Exercise prompt:
Read the listing below and copy out every line that holds "begin".

Data for the task:
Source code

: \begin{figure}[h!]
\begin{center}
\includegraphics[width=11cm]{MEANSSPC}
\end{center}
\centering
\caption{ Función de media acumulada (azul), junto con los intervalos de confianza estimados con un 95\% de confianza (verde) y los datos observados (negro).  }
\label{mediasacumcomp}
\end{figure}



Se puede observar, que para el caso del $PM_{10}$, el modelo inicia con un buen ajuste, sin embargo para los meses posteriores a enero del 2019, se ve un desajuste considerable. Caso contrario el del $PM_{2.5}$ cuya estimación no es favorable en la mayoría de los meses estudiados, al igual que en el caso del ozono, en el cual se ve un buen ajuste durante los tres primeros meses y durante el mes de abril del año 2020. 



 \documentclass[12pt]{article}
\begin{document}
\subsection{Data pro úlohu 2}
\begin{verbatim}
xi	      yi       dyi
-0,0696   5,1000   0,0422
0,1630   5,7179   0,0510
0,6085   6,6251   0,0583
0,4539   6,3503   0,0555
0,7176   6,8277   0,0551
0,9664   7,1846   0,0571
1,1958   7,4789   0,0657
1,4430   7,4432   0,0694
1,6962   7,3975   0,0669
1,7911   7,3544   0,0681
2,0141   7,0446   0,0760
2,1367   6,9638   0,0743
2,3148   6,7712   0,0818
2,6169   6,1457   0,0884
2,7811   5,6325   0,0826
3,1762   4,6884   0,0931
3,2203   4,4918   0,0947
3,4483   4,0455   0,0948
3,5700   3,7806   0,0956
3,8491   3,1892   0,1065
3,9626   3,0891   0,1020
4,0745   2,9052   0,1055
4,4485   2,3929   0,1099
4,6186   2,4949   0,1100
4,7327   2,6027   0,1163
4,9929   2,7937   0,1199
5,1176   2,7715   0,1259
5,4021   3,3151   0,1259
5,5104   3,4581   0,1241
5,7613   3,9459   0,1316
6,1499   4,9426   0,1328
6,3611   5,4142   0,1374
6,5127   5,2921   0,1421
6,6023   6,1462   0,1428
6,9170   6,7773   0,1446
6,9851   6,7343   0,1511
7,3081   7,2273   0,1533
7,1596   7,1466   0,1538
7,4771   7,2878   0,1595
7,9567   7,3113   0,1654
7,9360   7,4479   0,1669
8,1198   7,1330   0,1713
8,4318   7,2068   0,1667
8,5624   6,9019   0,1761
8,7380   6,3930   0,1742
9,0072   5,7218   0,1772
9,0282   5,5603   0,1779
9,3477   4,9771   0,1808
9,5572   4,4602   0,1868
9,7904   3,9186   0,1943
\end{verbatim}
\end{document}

Answer to this exercise:
: \begin{figure}[h!]
\begin{center}
\begin{document}
\begin{verbatim}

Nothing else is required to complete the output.